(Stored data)
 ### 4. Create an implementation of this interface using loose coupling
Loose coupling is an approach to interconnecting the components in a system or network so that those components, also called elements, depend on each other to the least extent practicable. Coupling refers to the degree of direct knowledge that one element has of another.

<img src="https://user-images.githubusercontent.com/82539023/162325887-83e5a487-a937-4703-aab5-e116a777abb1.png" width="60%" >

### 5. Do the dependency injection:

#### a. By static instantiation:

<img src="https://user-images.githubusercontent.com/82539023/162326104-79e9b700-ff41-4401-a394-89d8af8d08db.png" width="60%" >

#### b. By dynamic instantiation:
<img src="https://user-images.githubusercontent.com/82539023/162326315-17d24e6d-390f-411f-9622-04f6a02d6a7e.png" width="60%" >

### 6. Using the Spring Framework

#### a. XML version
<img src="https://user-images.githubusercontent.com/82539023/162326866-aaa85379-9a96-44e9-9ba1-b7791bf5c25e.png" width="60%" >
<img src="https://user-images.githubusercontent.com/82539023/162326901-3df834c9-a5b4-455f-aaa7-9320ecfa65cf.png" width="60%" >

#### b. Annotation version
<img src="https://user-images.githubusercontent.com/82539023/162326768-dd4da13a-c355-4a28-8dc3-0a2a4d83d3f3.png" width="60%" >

YOUR INSTRUCTIONS
In the records above, find the line containing "#### b. Annotation version" and print it and every later line exactly, through the last one.

WRITTEN ANSWER
#### b. Annotation version
<img src="https://user-images.githubusercontent.com/82539023/162326768-dd4da13a-c355-4a28-8dc3-0a2a4d83d3f3.png" width="60%" >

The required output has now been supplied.